You know when you want something to be great and wonderful and perfect, but most of the time the hype does not live up to the hopes in your head? That happened last weekend with the circus. I was so looking forward to bringing Mary Tyler Son to the circus, and wrote about it on the MTM facebook page. A few readers shook those scales off my eyes with the news of abusive animal practices perpetrated by Ringling Bros. We went, and, you know, it was fine, but an elephant should not be painting a picture with his trunk and tigers should not be made to stand on two legs instead of four, submissive front paws in the air. So, no, it was not the idyllic experience I had imagined it would be.
Mary Tyler Son will be three in just a few short weeks and, loving the movies, I thought we should make an event of his first movie. I tend to do this -- try and make "events" out of things most folks just do. I don't know why I do that. I've got a sentimental Irish heart, I suppose. And Donna's death just sort of ups the ante on Mary Tyler Son's childhood. Anyway. I was excited to bring the family to the movies. Another blogger wrote a post about how to take your toddler to the movies, so we were prepped and ready. Chose an early movie, brought lots of snacks, made certain pee and poop happened before we left.

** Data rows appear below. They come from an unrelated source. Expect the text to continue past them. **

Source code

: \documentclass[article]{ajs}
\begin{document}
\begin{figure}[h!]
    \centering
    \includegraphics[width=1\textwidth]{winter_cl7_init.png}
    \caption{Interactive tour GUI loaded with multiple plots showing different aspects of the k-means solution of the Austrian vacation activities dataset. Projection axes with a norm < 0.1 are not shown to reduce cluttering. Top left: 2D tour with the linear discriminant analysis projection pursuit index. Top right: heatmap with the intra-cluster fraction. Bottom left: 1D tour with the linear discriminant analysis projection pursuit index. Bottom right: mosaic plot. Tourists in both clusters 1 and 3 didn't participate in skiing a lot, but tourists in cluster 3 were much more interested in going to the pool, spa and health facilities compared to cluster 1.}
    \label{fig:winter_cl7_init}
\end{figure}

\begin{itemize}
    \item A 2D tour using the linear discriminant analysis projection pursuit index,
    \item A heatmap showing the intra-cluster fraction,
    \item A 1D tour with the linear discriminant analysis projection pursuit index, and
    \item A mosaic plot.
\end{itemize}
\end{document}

Mary Tyler Son was tentative walking into the theater. He does not like dark places he told me, clinging to my hand. We might have to leave early, he announced, looking uncertain and tentative, but he kept walking forward, mesmerized by what was turning into the most mind blowingly large tee vee he had ever seen. His pace picked up a bit. He didn't have time for stairs, as that would require more attention that he was willing to devote to anything that wasn't that massive screen of animated creatures before him. We sat and all was well. A family at the movies. I was happy.
A few minutes into the film I started crying, softly. I was overwhelmed with the moment, I think. Happy. Mary Tyler Son was at the movies. He was doing something Donna never got a chance to do. He was eating popcorn. Life was good. And then there were those Muppets. They are so joyful, so hopeful. Watching them, I remembered how much I loved them as a kid.

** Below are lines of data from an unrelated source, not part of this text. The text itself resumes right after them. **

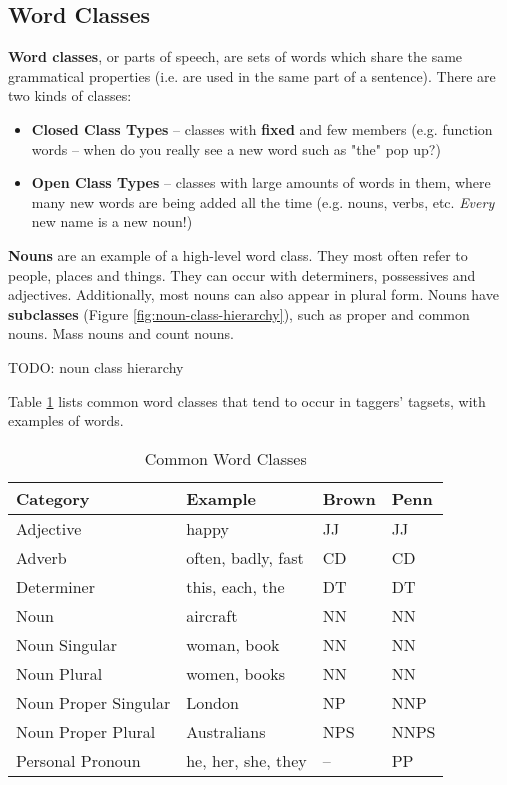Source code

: \documentclass{article}
\begin{document}
\subsection{Word Classes}

\textbf{Word classes}, or parts of speech, are sets of words which share the same grammatical properties (i.e. are used in the same part of a sentence). There are two kinds of classes:
\begin{itemize}
	\item \textbf{Closed Class Types} -- classes with \textbf{fixed} and few members (e.g. function words -- when do you really see a new word such as "the" pop up?)
	\item \textbf{Open Class Types} -- classes with large amounts of words in them, where many new words are being added all the time (e.g. nouns, verbs, etc. \textit{Every} new name is a new noun!)
\end{itemize}

\textbf{Nouns} are an example of a high-level word class. They most often refer to people, places and things. They can occur with determiners, possessives and adjectives. Additionally, most nouns can also appear in plural form. Nouns have \textbf{subclasses} (Figure \ref{fig:noun-class-hierarchy}), such as proper and common nouns. Mass nouns and count nouns.

TODO: noun class hierarchy

Table \ref{tab:common-word-classes} lists common word classes that tend to occur in taggers' tagsets, with examples of words.

\begin{table}
	\centering
	\begin{tabular}{|l|l|l|l|}
		\hline
		\textbf{Category} & \textbf{Example} & \textbf{Brown} & \textbf{Penn} \\
		\hline
		Adjective & happy & JJ & JJ \\
		Adverb & often, badly, fast & CD & CD \\
		Determiner & this, each, the & DT & DT \\
		Noun & aircraft & NN & NN \\
		Noun Singular & woman, book & NN & NN \\
		Noun Plural & women, books & NN & NN \\
		Noun Proper Singular & London & NP & NNP \\
		Noun Proper Plural & Australians & NPS & NNPS \\
		Personal Pronoun & he, her, she, they & -- & PP \\
		\hline 
	\end{tabular}
	\caption{Common Word Classes}
	\label{tab:common-word-classes} 
\end{table}
\end{document}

I was ten when the original Muppet movie came out. I still remember Kermit sitting in that swamp singing about rainbows, a song Mary Tyler Dad now sings to our boy before bed. I am notoriously unable to remember lyrics, so I make up my own, which, amazingly, I can remember. I sang that song to Donna, often, a smush of the actual lyrics and some of my own. All apologies to Mr. Paul Williams. I'm not ten anymore, but there I was today, thirty-two years later, sitting in a theater watching Kermit sing The Rainbow Connection. Thank God some things do not change.
Early in the movie, there is a scene where Walter, the man/muppet protagonist, walks into the office of Kermit on the abandoned Muppet Studios lot. It is old, decrepit, abandoned. He sneaks in and the camera pans onto the office wall where there are framed photos of many of the guest hosts from The Muppet Show (1976-1981). There was Florence Henderson and Steve Martin. These smiling 70s faces were all askew and covered with cobwebs and dust. I thought to myself, "Just like my childhood -- covered with cobwebs and dust and only existing in photos." Man, I am a morbid gal when given the opportunity, but it's true. My childhood is gone. Over. Finished. Like that's news at 42, but in that moment, it was.
Are you wondering at this point how Mary Tyler Dad ever puts up with me? I ask him that all the time, and his response is always the same, "Because I love you."
Yes, but we're talking about the Muppets here, not my moribund grief over my lost childhood or how amazing my man is. In true Muppet fashion, the show must go on, so they get it together and clean up the studio and theater for one last show. I always loved that about the Muppets. They took care of business, did it with a smile on their face and a song on their lips, despite what always seemed to be insurmountable odds and strangely likable villains plotting against them.
The movie continued and Mary Tyler Son was loving it. We took a couple of breaks, but just two, and they were brief. When we returned from the first one, Mary Tyler Son ran across the front aisle and screamed, "Daddy, I'm back, I'm back!" Gratefully, the audience seemed charmed rather than irritated. As the film was nearing its end, it becomes clear that the Muppets haven't reached their fundraising goal and would lose their beloved theater. Kermit, as he often is, was circumspect. And then he made a speech that cut deeply for both Mary Tyler Dad and I.
Kermit talked about being proud of what they had accomplished, that what was important was that they had tried, no matter the outcome, they had tried. Their efforts did not result in failure, but in success, because, all had tried and worked together. It was time to move forward as a family and acknowledge their loss. Their future was assured becase they were together.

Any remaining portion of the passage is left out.